[What is required]
For this task, copy all of the data below exactly and skip the pictures.

[Material for this task]
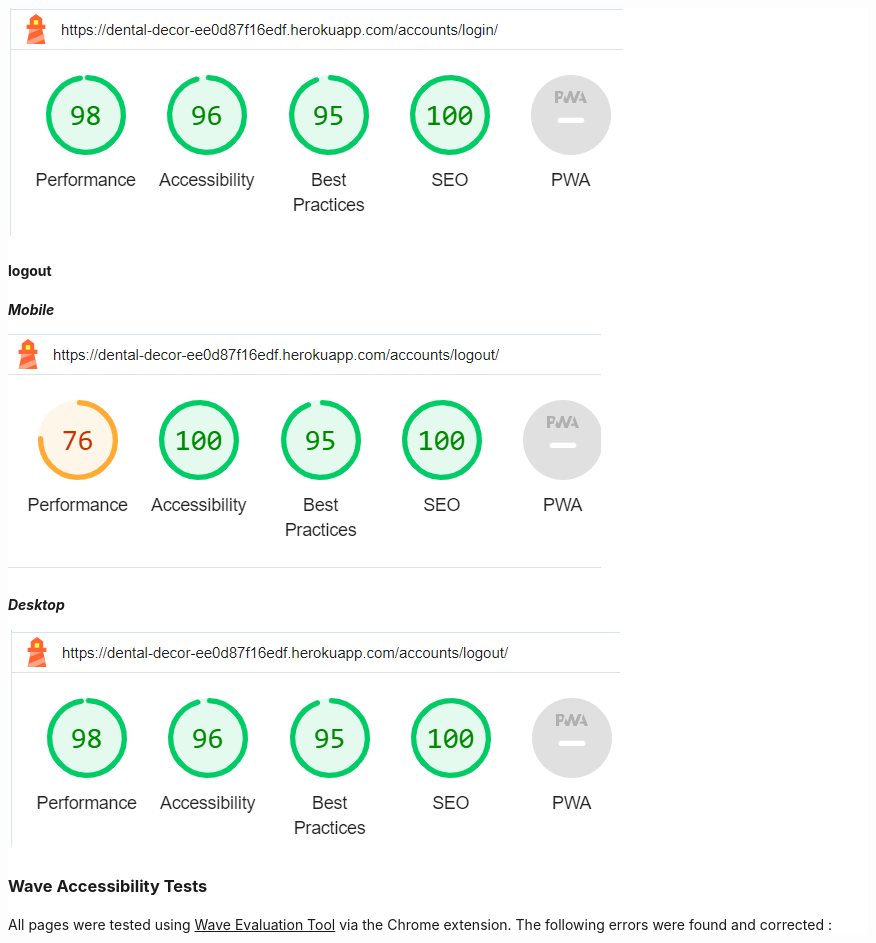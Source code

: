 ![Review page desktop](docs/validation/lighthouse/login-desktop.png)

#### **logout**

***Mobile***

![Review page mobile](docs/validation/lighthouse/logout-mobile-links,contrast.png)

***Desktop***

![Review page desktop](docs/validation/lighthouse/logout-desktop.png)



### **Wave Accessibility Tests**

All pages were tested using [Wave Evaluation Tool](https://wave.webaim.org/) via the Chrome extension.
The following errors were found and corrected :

[Result of the task]
Source code

: ![Review page desktop](docs/validation/lighthouse/login-desktop.png)

#### **logout**

***Mobile***

![Review page mobile](docs/validation/lighthouse/logout-mobile-links,contrast.png)

***Desktop***

![Review page desktop](docs/validation/lighthouse/logout-desktop.png)



### **Wave Accessibility Tests**

All pages were tested using [Wave Evaluation Tool](https://wave.webaim.org/) via the Chrome extension.
The following errors were found and corrected :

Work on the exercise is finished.